International

L’Europe est appelée à imaginer l’avenir au-delà la croissance

La question n’est plus ignorée au plus haut niveau politique

Initiateur de l’événement, le coprésident du groupe des Verts au Parlement européen, Philippe Lamberts, se souvient de l’accueil glacial qu’il avait reçu en 2018 de la précédente Commission, présidée par Jean-Claude Juncker, que le Belge avait sollicitée pour participer à une conférence intitulée “Post-croissance”. Seule la commissaire à la Concurrence, Margrete Vestager, avait accepté de figurer au casting. Cinq ans plus tard, la conférence “Au-delà de la croissance” a été ouverte par des discours de la présidente de la Commission, Ursula von der Leyen, et de la présidente du Parlement européen, Roberta Metsola. N’eût été un conflit d’agenda, le président du Conseil européen, Charles Michel, aurait été de l’événement de clôture.
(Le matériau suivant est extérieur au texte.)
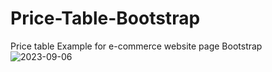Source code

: # Price-Table-Bootstrap
Price table Example for e-commerce website page Bootstrap
![2023-09-06](https://github.com/Pushpendra33/Price-Table-Bootstrap/assets/108654034/187c6b40-e9a2-44d0-9e69-26a25ae532a2)
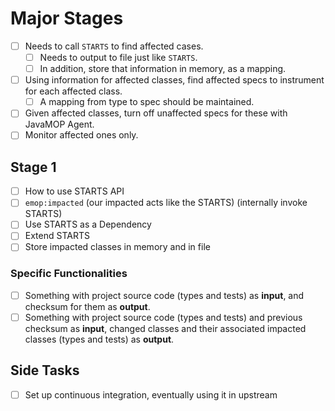 # Major Stages

- [ ] Needs to call `STARTS` to find affected cases.
  - [ ] Needs to output to file just like `STARTS`.
  - [ ] In addition, store that information in memory, as a mapping.
- [ ] Using information for affected classes, find affected specs to instrument for each affected class.
  - [ ] A mapping from type to spec should be maintained.
- [ ] Given affected classes, turn off unaffected specs for these with JavaMOP Agent.
- [ ] Monitor affected ones only.

## Stage 1

- [ ] How to use STARTS API
- [ ] `emop:impacted` (our impacted acts like the STARTS) (internally invoke STARTS)
- [ ] Use STARTS as a Dependency
- [ ] Extend STARTS
- [ ] Store impacted classes in memory and in file

### Specific Functionalities

- [ ] Something with project source code (types and tests) as **input**, and checksum for them as **output**.
- [ ] Something with project source code (types and tests) and previous checksum as **input**, changed classes and their associated impacted classes (types and tests) as **output**.

## Side Tasks

- [ ] Set up continuous integration, eventually using it in upstream
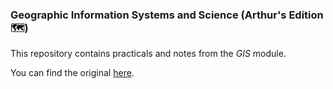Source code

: 
### Geographic Information Systems and Science (Arthur's Edition🗺)

This repository contains practicals and notes from the _GIS_ module.

You can find the original [here](https://andrewmaclachlan.github.io/CASA0005repo/index.html).


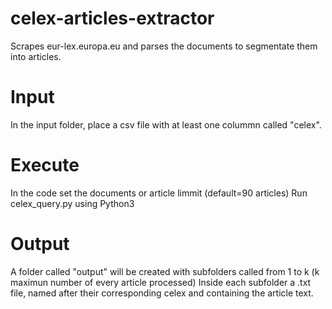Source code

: # celex-articles-extractor
Scrapes eur-lex.europa.eu and parses the documents to segmentate them into articles.

# Input
In the input folder, place a csv file with at least one colummn called "celex".

# Execute
In the code set the documents or article limmit (default=90 articles)
Run celex_query.py using Python3

# Output
A folder called "output" will be created with subfolders called from 1 to k (k maximun number of every article processed)
Inside each subfolder a .txt file, named after their corresponding celex and containing the article text.
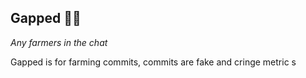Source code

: ## Gapped 🧑‍🌾

*Any farmers in the chat*

Gapped is for farming commits, commits are fake and cringe metric s
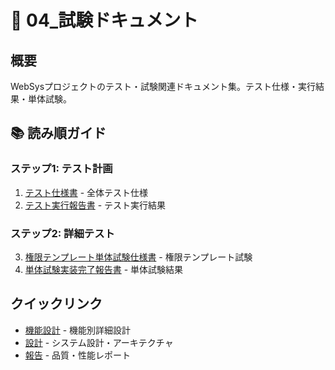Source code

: # 🧪 04_試験ドキュメント

## 概要
WebSysプロジェクトのテスト・試験関連ドキュメント集。テスト仕様・実行結果・単体試験。

## 📚 読み順ガイド

### ステップ1: テスト計画
1. [テスト仕様書](02_02_テスト仕様書.md) - 全体テスト仕様
2. [テスト実行報告書](03_03_テスト実行報告書.md) - テスト実行結果

### ステップ2: 詳細テスト
3. [権限テンプレート単体試験仕様書](04_04_権限テンプレート単体試験仕様書.md) - 権限テンプレート試験
4. [単体試験実装完了報告書](05_05_単体試験実装完了報告書.md) - 単体試験結果

## クイックリンク
- [機能設計](../03_機能/) - 機能別詳細設計
- [設計](../02_設計/) - システム設計・アーキテクチャ
- [報告](../08_報告/) - 品質・性能レポート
Les vice-présidents de la Commission Sefcovic (Prospective), Dombrovskis (Économie et Commerce), les commissaires à l’Économie Gentiloni et à l’Environnement Sinkevicius étaient au nombre de quelque 160 intervenants issus des milieux politiques, académiques, syndicaux, économiques et de la société civile. “Que la participation de leaders politiques à la conférence soit beaucoup plus large qu’il y a cinq ans illustre le fait qu’il est important de tenir ce débat, même si nous n’avons pas encore toutes les réponses aux questions que nous nous posons”, fait remarquer à La Libre Jonathan Barth, cofondateur du Zoe Institute pour des politiques adaptées à l’avenir.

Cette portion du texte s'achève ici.